==== Supplied material ====

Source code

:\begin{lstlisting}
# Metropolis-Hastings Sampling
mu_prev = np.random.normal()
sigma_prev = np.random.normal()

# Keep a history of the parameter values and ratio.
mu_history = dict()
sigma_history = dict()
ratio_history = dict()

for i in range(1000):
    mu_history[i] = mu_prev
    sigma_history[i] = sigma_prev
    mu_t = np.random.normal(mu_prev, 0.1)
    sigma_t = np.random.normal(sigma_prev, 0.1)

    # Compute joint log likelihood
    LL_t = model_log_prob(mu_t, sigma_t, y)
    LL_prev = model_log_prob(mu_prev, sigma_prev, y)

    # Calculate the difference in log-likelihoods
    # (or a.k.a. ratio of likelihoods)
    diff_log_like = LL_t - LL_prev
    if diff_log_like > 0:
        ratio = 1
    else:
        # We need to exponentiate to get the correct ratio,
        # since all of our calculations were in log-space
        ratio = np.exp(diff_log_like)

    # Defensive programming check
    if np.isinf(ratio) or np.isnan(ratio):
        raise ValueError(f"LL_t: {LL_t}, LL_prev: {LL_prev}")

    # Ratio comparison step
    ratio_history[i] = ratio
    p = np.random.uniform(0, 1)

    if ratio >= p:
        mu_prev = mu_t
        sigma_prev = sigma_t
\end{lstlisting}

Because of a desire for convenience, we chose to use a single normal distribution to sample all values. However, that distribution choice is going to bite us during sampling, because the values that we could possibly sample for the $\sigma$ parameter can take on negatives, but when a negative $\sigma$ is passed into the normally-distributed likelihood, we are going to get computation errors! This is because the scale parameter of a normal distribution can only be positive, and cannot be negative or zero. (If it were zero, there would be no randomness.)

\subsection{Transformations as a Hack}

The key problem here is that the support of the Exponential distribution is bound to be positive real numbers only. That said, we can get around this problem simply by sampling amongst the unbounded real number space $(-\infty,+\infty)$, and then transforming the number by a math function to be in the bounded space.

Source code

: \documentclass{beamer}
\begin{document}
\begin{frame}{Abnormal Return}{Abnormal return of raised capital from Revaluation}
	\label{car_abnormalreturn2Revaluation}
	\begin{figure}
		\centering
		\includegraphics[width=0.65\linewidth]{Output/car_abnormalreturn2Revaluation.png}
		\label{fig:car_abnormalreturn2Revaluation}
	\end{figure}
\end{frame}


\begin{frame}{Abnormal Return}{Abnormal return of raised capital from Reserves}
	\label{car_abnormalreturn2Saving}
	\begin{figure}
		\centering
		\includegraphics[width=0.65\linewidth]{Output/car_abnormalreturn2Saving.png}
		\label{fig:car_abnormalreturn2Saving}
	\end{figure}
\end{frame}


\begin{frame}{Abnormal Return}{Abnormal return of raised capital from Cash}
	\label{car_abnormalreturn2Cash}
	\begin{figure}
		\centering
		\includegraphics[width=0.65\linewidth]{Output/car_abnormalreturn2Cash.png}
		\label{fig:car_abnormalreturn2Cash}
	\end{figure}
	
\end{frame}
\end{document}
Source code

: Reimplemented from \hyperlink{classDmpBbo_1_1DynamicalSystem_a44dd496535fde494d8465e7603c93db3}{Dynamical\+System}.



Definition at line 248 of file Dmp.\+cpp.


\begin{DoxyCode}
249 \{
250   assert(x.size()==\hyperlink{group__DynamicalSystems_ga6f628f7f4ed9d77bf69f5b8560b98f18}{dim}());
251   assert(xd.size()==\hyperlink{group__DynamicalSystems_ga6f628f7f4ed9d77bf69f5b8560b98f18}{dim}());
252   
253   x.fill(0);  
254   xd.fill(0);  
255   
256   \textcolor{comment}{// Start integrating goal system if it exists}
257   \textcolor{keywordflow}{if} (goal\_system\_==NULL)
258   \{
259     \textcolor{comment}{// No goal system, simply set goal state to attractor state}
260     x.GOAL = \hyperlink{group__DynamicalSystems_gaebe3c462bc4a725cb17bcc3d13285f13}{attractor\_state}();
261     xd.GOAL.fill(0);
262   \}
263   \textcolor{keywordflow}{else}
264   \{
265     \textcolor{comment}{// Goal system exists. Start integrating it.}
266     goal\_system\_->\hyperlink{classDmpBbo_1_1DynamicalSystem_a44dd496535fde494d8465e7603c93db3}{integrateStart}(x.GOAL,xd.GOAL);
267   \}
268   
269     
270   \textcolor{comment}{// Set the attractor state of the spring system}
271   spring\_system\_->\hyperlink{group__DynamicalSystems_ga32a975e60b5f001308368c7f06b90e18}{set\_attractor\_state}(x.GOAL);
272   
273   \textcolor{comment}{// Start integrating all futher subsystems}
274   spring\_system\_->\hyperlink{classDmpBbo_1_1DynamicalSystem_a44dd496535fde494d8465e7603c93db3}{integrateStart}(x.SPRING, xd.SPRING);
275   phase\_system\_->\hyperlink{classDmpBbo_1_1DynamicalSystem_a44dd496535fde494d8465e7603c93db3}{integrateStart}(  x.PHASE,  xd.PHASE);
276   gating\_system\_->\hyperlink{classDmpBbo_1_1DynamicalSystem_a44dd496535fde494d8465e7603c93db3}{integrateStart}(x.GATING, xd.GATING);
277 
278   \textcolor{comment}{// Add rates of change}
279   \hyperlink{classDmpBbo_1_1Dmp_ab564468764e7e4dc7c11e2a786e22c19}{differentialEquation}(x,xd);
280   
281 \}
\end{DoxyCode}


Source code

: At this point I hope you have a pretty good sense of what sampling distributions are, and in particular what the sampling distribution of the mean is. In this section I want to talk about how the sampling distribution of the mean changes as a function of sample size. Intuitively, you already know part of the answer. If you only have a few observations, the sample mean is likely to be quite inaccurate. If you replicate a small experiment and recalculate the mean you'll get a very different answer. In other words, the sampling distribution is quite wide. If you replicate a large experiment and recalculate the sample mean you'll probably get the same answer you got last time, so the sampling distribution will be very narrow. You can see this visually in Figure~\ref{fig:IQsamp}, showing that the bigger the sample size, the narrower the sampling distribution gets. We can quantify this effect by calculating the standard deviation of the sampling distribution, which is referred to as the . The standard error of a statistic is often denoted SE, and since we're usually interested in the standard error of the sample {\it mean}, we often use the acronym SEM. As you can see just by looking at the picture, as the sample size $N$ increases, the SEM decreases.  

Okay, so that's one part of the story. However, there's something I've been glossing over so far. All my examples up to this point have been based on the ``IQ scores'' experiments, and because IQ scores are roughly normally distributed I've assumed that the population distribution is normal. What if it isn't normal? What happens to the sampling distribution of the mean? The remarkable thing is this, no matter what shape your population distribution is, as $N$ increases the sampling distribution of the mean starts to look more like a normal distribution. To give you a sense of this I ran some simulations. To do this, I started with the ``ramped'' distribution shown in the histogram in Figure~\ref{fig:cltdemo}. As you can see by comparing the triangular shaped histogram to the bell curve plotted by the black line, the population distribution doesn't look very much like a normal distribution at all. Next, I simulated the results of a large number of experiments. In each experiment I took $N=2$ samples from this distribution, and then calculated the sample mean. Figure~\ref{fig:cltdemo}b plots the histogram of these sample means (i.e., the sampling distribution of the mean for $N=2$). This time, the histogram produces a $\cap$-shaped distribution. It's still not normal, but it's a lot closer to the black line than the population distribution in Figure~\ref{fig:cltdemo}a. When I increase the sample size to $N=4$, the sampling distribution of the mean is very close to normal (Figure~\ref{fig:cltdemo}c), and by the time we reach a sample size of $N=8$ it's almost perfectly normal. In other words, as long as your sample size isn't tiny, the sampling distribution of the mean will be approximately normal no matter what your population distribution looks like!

====

*Work required*
The answer should contain only the lines from the first line of the entries through the line holding "# (or a.k.a. ratio of likelihoods)", each exactly as written.

*Response area*
Source code

:\begin{lstlisting}
# Metropolis-Hastings Sampling
mu_prev = np.random.normal()
sigma_prev = np.random.normal()

# Keep a history of the parameter values and ratio.
mu_history = dict()
sigma_history = dict()
ratio_history = dict()

for i in range(1000):
    mu_history[i] = mu_prev
    sigma_history[i] = sigma_prev
    mu_t = np.random.normal(mu_prev, 0.1)
    sigma_t = np.random.normal(sigma_prev, 0.1)

    # Compute joint log likelihood
    LL_t = model_log_prob(mu_t, sigma_t, y)
    LL_prev = model_log_prob(mu_prev, sigma_prev, y)

    # Calculate the difference in log-likelihoods
    # (or a.k.a. ratio of likelihoods)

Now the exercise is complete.